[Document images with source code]
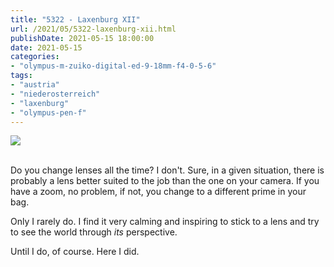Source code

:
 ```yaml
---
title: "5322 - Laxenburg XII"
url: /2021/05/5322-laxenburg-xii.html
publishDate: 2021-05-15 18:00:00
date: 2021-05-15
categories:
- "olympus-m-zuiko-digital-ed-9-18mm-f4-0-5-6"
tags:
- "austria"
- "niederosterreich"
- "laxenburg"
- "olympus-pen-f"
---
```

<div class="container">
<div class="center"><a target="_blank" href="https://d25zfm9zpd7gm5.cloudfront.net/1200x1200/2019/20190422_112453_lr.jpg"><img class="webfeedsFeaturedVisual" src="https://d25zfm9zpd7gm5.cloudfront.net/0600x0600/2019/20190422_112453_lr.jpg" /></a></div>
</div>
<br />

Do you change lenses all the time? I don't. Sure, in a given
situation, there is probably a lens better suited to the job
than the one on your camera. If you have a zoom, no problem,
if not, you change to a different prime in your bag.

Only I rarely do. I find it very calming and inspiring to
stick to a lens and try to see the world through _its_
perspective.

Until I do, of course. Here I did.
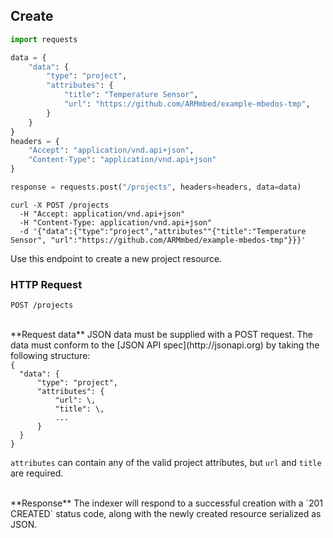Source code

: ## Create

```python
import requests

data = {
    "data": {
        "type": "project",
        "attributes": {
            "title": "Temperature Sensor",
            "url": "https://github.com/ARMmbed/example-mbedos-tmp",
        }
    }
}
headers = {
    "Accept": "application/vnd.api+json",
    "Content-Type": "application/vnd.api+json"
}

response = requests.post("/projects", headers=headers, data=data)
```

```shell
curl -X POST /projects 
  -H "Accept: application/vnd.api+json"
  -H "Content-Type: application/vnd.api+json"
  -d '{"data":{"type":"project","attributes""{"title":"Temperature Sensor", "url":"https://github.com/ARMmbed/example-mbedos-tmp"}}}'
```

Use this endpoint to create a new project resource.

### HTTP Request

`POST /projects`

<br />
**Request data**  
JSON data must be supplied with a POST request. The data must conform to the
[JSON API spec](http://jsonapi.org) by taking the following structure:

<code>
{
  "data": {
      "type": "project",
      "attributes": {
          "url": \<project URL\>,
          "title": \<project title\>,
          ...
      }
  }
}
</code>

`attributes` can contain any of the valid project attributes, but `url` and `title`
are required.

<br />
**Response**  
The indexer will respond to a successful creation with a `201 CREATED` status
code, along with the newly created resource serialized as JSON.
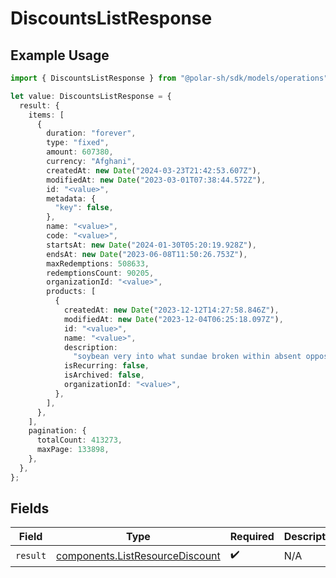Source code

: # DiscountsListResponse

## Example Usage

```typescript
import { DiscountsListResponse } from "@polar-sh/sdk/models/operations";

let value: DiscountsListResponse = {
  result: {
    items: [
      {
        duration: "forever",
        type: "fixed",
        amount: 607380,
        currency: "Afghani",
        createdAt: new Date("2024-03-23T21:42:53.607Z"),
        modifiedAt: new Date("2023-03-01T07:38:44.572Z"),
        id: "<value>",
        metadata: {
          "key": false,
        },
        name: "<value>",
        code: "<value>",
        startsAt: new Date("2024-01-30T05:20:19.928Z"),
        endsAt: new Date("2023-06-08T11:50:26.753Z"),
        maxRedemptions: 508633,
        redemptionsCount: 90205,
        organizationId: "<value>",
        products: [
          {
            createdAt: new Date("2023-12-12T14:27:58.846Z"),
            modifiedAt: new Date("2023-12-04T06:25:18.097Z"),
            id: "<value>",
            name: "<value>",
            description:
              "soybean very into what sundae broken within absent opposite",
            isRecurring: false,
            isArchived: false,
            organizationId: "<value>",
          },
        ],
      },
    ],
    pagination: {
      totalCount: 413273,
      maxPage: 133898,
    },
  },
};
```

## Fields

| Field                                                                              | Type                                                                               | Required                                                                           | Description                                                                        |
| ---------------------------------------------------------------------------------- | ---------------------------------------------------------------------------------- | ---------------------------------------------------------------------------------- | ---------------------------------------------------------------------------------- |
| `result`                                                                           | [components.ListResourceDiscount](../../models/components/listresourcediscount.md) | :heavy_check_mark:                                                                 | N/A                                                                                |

## Work request
All lines in the entries above that include "title" should be found and copied.

## Answer section
title: "5322 - Laxenburg XII"
            "title": "Temperature Sensor",
  -d '{"data":{"type":"project","attributes""{"title":"Temperature Sensor", "url":"https://github.com/ARMmbed/example-mbedos-tmp"}}}'
          "title": \<project title\>,
`attributes` can contain any of the valid project attributes, but `url` and `title`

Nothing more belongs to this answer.